Nos últimos dias, a pressão sobre o grupo aumentara muito, com casos se acumulando e tornando o trabalho impossível de acompanhar.
Gu Jie, Tong Yan, Lu Fei, Da He, Xiao Ma, Xue Yang e Xiao Liu estavam todos reunidos discutindo a morte de Ma Dongqiang.
De repente, ouviram batidas na porta e expressaram surpresa.
Será que ninguém avisou que a equipe especial estava em reunião?
— Toc, toc, toc!
Após três batidas, a porta foi aberta.
Três figuras entraram na sala, chamando a atenção de todos.
Chen Hongmin foi o primeiro a reagir. Como já conhecia Li Hongfa, reconheceu imediatamente sua identidade.

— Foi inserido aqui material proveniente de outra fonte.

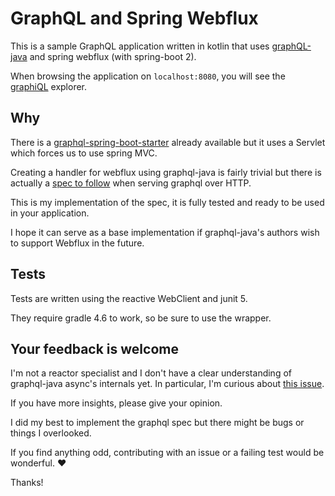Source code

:# GraphQL and Spring Webflux

This is a sample GraphQL application written in kotlin that
uses [graphQL-java](https://github.com/graphql-java/graphql-java) and spring webflux (with spring-boot 2).

When browsing the application on `localhost:8080`, you will see the [graphiQL](https://github.com/graphql/graphiql) explorer.

## Why

There is a [graphql-spring-boot-starter](https://github.com/graphql-java/graphql-spring-boot)
already available but it uses a Servlet which forces us to use spring MVC.

Creating a handler for webflux using graphql-java is fairly trivial but there is actually
a [spec to follow](https://graphql.org/learn/serving-over-http/) when serving graphql
over HTTP.

This is my implementation of the spec, it is fully tested and ready to be used in your
application.

I hope it can serve as a base implementation if graphql-java's authors wish to support
Webflux in the future.   

## Tests

Tests are written using the reactive WebClient and junit 5.

They require gradle 4.6 to work, so be sure to use the wrapper.

## Your feedback is welcome

I'm not a reactor specialist and I don't have a clear understanding of graphql-java async's internals yet.
In particular, I'm curious about [this issue](https://github.com/geowarin/graphql-webflux/issues/2).

If you have more insights, please give your opinion.

I did my best to implement the graphql spec but there might be bugs or things I overlooked.

If you find anything odd, contributing with an issue or a failing test would be wonderful. ❤️

Thanks! 
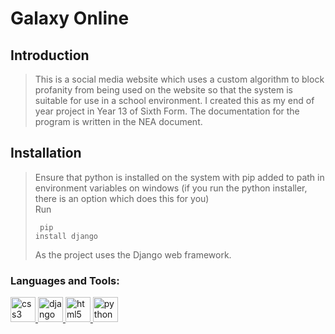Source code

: # Galaxy Online

## Introduction

> This is a social media website which uses a custom algorithm to block profanity from being used on the website so that the system is suitable for use in a school environment. I created this as my end of year project in Year 13 of Sixth Form. The documentation for the program is written in the NEA document.

## Installation

> Ensure that python is installed on the system with pip added to path in environment variables on windows (if you run the python installer, there is an option which does this for you) <br>
Run <pre><code> pip install django</code></pre>
As the project uses the Django web framework.

<h3 align="left">Languages and Tools:</h3>
<p align="left"><a href="https://www.w3schools.com/css/" target="_blank"><img 
src="https://devicons.github.io/devicon/devicon.git/icons/css3/css3-original-wordmark.svg"
alt="css3" width="40" height="40"/> </a> <a href="https://www.djangoproject.com/" 
target="_blank"> <img src="https://devicons.github.io/devicon/devicon.git/icons/django/django-original.svg"
alt="django" width="40" height="40"/> </a> <a href="https://www.w3.org/html/" target="_blank">
<img src="https://devicons.github.io/devicon/devicon.git/icons/html5/html5-original-wordmark.svg"
alt="html5" width="40" height="40"/> </a> <a href="https://www.python.org" target="_blank"> <img 
src="https://devicons.github.io/devicon/devicon.git/icons/python/python-original.svg"
alt="python" width="40" height="40"/> </a> </p>
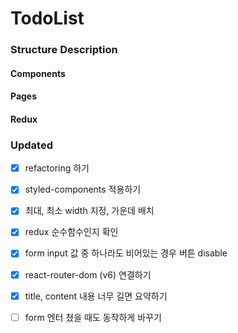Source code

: # TodoList

### Structure Description

#### Components

#### Pages

#### Redux

### Updated

- [x] refactoring 하기
- [x] styled-components 적용하기
- [x] 최대, 최소 width 지정, 가운데 배치
- [x] redux 순수함수인지 확인
- [x] form input 값 중 하나라도 비어있는 경우 버튼 disable
- [x] react-router-dom (v6) 연결하기
- [x] title, content 내용 너무 길면 요약하기

- [ ] form 엔터 쳤을 때도 동작하게 바꾸기
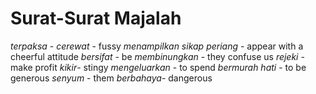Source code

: # Surat-Surat Majalah
*terpaksa* -
*cerewat* - fussy
*menampilkan sikap periang* - appear with a cheerful attitude
*bersifat* - be
*membinungkan* - they confuse us
*rejeki* - make profit
*kikir*- stingy
*mengeluarkan* - to spend
*bermurah hati* - to be generous
*senyum* - them
*berbahaya*- dangerous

— Que visita inesperada! Hongfa, por que não avisou que viria?
Várias pessoas olharam para Li Hongfa, mas uma delas, Gu Jie, fez uma exceção. Ela olhou para Xu Ran com uma mistura de incredulidade, sem conseguir acreditar que aquele esquelético homem diante dela fosse o mesmo que conhecera.
— Quem é você? — Gu Jie se aproximou, com os olhos arregalados de descrença. Parecia que três dias de separação os transformaram, e a visão daquele homem magro a deixava incerta.
Xu Ran sorriu levemente, olhando para aquela bela mulher ao seu lado. Ele pensou que ela era uma verdadeira joia rara no mundo. Após um ano, sua beleza permanecia intacta.